Gegen Ziele, in denen die Beweglichkeit des Gegners gehemmt werden soll, also z.B. ein Fliegerhorst, wo der Nervenkampfstoff dann sämtliche Aktionen des Bodenpersonals lahm
legt. Overgarment nur für wenige, etc., etc.
Oder auch gegen Schlüsselgelände im rückwärtigen Gebiet, die ROT nicht selbst besetzen will/kann? Gegen Verfügungsräume, Schwarmliegeplätze der PAHs, Anmarschstraßen,
Versorgungsstruktur, etc.
Sesshaft, also lange Zeit wirksam und bei jeder Witterung einsetzbar?
Also nicht unbedingt gegen Verteidigungslinien, wo ROT Widerstand brechen will und am Ende selbst da durch muss.
Eigentlich nur sehr schwer vorstellbar, in einem kontaminierten Areal Kampfhandlungen durchzuführen.
Möglicherweise auch gegen nicht evakuierte Großstädte, um dort die SanVersorgung komplett zusammenbrechen zu lassen.
Wie war die ABC-Abwehr der BW organisiert? ABC-Abwehr auf Korpsebene?

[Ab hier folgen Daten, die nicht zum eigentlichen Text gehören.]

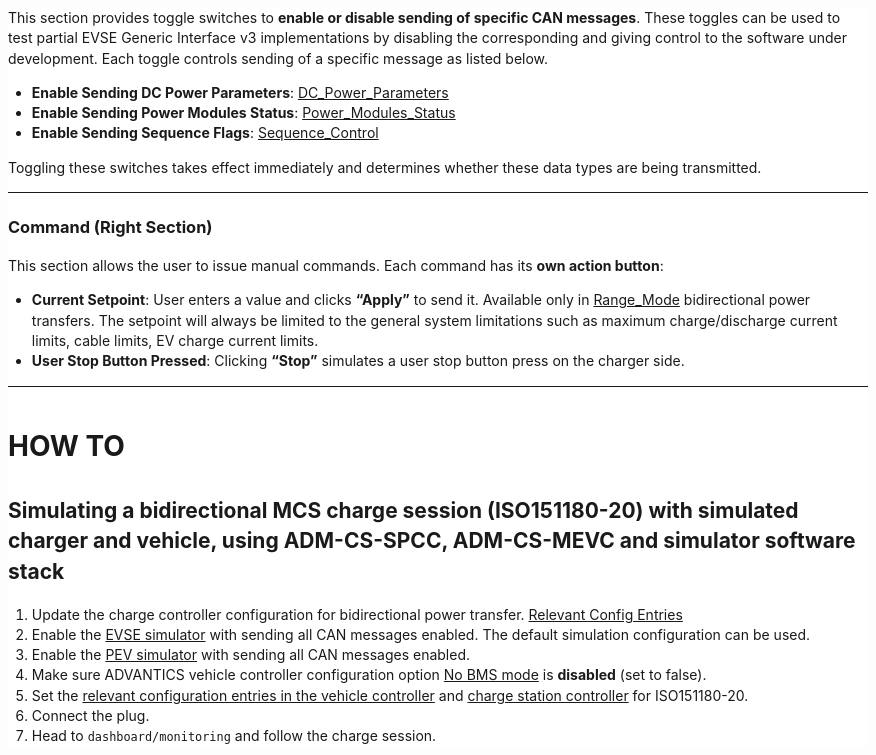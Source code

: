 This section provides toggle switches to **enable or disable sending of specific CAN messages**. These toggles can be used to test partial EVSE Generic Interface v3 implementations by disabling the corresponding and giving control to the software under development. Each toggle controls sending of a specific message as listed below.

- **Enable Sending DC Power Parameters**: [DC_Power_Parameters](https://advantics.github.io/documentation/#/charge-controllers/secc_generic/can_v3?id=dc_power_parameters) 
- **Enable Sending Power Modules Status**: [Power_Modules_Status](https://advantics.github.io/documentation/#/charge-controllers/secc_generic/can_v3?id=power_modules_status)
- **Enable Sending Sequence Flags**: [Sequence_Control](https://advantics.github.io/documentation/#/charge-controllers/secc_generic/can_v3?id=sequence_control)

Toggling these switches takes effect immediately and determines whether these data types are being transmitted.

---

### **Command (Right Section)**

This section allows the user to issue manual commands. Each command has its **own action button**:

- **Current Setpoint**: User enters a value and clicks **“Apply”** to send it. Available only in [Range_Mode](https://advantics.github.io/documentation/#/charge-controllers/secc_generic/can_v3?id=bidirectional-power-transfers) bidirectional power transfers. The setpoint will always be limited to the general system limitations such as maximum charge/discharge current limits, cable limits, EV charge current limits. 
- **User Stop Button Pressed**: Clicking **“Stop”** simulates a user stop button press on the charger side.

---

# HOW TO

## Simulating a bidirectional MCS charge session (ISO151180-20) with simulated charger and vehicle, using ADM-CS-SPCC, ADM-CS-MEVC and simulator software stack

1. Update the charge controller configuration for bidirectional power transfer. [Relevant Config Entries](https://advantics.github.io/documentation/#/charge-controllers/secc_generic/secc_bidirectional?id=relevant-config-entries)
2. Enable the [EVSE simulator](charge-controllers/charger-simulation#enabling-the-simulator) with sending all CAN messages enabled. The default simulation configuration can be used.
3. Enable the [PEV simulator](charge-controllers/vehicle-simulation#enabling-the-simulator) with sending all CAN messages enabled.
4. Make sure ADVANTICS vehicle controller configuration option [No BMS mode](charge-controllers/evcc_configuration/no_bms) is **disabled** (set to false).
5. Set the [relevant configuration entries in the vehicle controller](charge-controllers/evcc_bidirectional?id=relevant-config-entries) and [charge station controller](charge-controllers/secc_generic/secc_bidirectional?id=relevant-config-entries) for ISO151180-20.
6. Connect the plug.
7. Head to `dashboard/monitoring` and follow the charge session.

ABC-Alarmposten und ganz wenige ABC-Spürtrupps mit TPz Fuchs u. ABC-Spürausstattung, die (auf Verdacht?) bestimmte Geländeabschnitte untersuchen, dann
ABC-Warnung absetzen. Die Kampftruppe wurde ja für den ABC-Alarm ausgebildet. Der Ruf "ABC-Alarm!" und Verschuss der ABC-Alarmpistole mit der SigPi - hatte die nicht sogar einen
Heulton gehabt? Wie sah so eine ABC-Meldung eigentlich aus? Dazu war die Zahl der Unbekannten doch eigentlich viel zu groß.
"ABC-Warnung im Raum A-STADT. Vermutlich Nervenkampfstoff [muss ja erst analysiert werden]. ABC-Warnung an Truppe weitergeben ... Dekontaminationsmaßnahmen einleiten", etc.
Das ganze Kapitel ABC-Einsatz und -Abwehr bleibt mir doch recht schleierhaft.